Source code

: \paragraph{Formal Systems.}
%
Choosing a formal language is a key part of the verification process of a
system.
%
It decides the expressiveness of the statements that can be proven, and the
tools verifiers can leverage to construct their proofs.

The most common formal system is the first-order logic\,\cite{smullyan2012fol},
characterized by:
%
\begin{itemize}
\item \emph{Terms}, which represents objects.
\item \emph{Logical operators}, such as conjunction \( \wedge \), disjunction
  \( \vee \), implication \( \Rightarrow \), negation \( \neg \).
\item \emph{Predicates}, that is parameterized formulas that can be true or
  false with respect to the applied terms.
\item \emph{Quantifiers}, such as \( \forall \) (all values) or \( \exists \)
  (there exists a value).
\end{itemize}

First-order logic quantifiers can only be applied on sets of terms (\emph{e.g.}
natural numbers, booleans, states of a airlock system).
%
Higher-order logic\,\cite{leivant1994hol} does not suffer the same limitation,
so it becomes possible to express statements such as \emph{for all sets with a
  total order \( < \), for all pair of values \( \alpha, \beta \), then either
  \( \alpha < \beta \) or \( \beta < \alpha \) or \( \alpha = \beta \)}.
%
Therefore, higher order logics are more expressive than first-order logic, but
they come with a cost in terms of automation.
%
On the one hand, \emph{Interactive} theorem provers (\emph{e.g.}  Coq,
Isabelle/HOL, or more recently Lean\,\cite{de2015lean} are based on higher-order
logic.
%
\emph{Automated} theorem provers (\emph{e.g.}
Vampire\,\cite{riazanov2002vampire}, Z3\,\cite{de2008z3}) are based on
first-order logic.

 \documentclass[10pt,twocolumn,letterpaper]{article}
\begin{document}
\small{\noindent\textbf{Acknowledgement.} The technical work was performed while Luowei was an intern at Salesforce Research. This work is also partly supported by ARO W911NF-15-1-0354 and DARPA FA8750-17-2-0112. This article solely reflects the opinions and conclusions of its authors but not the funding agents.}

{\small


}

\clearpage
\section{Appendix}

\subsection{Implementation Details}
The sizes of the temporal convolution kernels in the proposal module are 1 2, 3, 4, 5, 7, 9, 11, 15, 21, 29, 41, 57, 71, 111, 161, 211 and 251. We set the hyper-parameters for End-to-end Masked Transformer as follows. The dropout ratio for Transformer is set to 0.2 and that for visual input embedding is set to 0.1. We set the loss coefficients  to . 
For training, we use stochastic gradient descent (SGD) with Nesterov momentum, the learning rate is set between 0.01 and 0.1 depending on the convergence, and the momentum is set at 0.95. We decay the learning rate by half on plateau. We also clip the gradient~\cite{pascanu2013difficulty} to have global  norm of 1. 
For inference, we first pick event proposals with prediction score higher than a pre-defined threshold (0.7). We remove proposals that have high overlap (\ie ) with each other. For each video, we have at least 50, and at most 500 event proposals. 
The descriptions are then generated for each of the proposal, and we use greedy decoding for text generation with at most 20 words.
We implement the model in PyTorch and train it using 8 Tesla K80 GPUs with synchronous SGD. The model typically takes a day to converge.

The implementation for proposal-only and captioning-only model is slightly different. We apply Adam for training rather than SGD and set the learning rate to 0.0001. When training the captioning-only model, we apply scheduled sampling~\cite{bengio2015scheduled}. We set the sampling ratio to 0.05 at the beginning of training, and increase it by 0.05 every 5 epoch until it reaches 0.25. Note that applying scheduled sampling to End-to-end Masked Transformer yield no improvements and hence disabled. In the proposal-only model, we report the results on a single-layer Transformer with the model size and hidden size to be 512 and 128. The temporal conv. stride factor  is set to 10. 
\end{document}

+++++

- _What is needed_
Copy out each line of the material and keep every word unchanged.

- _Solved problem_
Source code

: \paragraph{Formal Systems.}
%
Choosing a formal language is a key part of the verification process of a
system.
%
It decides the expressiveness of the statements that can be proven, and the
tools verifiers can leverage to construct their proofs.

The most common formal system is the first-order logic\,\cite{smullyan2012fol},
characterized by:
%
\begin{itemize}
\item \emph{Terms}, which represents objects.
\item \emph{Logical operators}, such as conjunction \( \wedge \), disjunction
  \( \vee \), implication \( \Rightarrow \), negation \( \neg \).
\item \emph{Predicates}, that is parameterized formulas that can be true or
  false with respect to the applied terms.
\item \emph{Quantifiers}, such as \( \forall \) (all values) or \( \exists \)
  (there exists a value).
\end{itemize}

First-order logic quantifiers can only be applied on sets of terms (\emph{e.g.}
natural numbers, booleans, states of a airlock system).
%
Higher-order logic\,\cite{leivant1994hol} does not suffer the same limitation,
so it becomes possible to express statements such as \emph{for all sets with a
  total order \( < \), for all pair of values \( \alpha, \beta \), then either
  \( \alpha < \beta \) or \( \beta < \alpha \) or \( \alpha = \beta \)}.
%
Therefore, higher order logics are more expressive than first-order logic, but
they come with a cost in terms of automation.
%
On the one hand, \emph{Interactive} theorem provers (\emph{e.g.}  Coq,
Isabelle/HOL, or more recently Lean\,\cite{de2015lean} are based on higher-order
logic.
%
\emph{Automated} theorem provers (\emph{e.g.}
Vampire\,\cite{riazanov2002vampire}, Z3\,\cite{de2008z3}) are based on
first-order logic.

 \documentclass[10pt,twocolumn,letterpaper]{article}
\begin{document}
\small{\noindent\textbf{Acknowledgement.} The technical work was performed while Luowei was an intern at Salesforce Research. This work is also partly supported by ARO W911NF-15-1-0354 and DARPA FA8750-17-2-0112. This article solely reflects the opinions and conclusions of its authors but not the funding agents.}

{\small


}

\clearpage
\section{Appendix}

\subsection{Implementation Details}
The sizes of the temporal convolution kernels in the proposal module are 1 2, 3, 4, 5, 7, 9, 11, 15, 21, 29, 41, 57, 71, 111, 161, 211 and 251. We set the hyper-parameters for End-to-end Masked Transformer as follows. The dropout ratio for Transformer is set to 0.2 and that for visual input embedding is set to 0.1. We set the loss coefficients  to . 
For training, we use stochastic gradient descent (SGD) with Nesterov momentum, the learning rate is set between 0.01 and 0.1 depending on the convergence, and the momentum is set at 0.95. We decay the learning rate by half on plateau. We also clip the gradient~\cite{pascanu2013difficulty} to have global  norm of 1. 
For inference, we first pick event proposals with prediction score higher than a pre-defined threshold (0.7). We remove proposals that have high overlap (\ie ) with each other. For each video, we have at least 50, and at most 500 event proposals. 
The descriptions are then generated for each of the proposal, and we use greedy decoding for text generation with at most 20 words.
We implement the model in PyTorch and train it using 8 Tesla K80 GPUs with synchronous SGD. The model typically takes a day to converge.

The implementation for proposal-only and captioning-only model is slightly different. We apply Adam for training rather than SGD and set the learning rate to 0.0001. When training the captioning-only model, we apply scheduled sampling~\cite{bengio2015scheduled}. We set the sampling ratio to 0.05 at the beginning of training, and increase it by 0.05 every 5 epoch until it reaches 0.25. Note that applying scheduled sampling to End-to-end Masked Transformer yield no improvements and hence disabled. In the proposal-only model, we report the results on a single-layer Transformer with the model size and hidden size to be 512 and 128. The temporal conv. stride factor  is set to 10. 
\end{document}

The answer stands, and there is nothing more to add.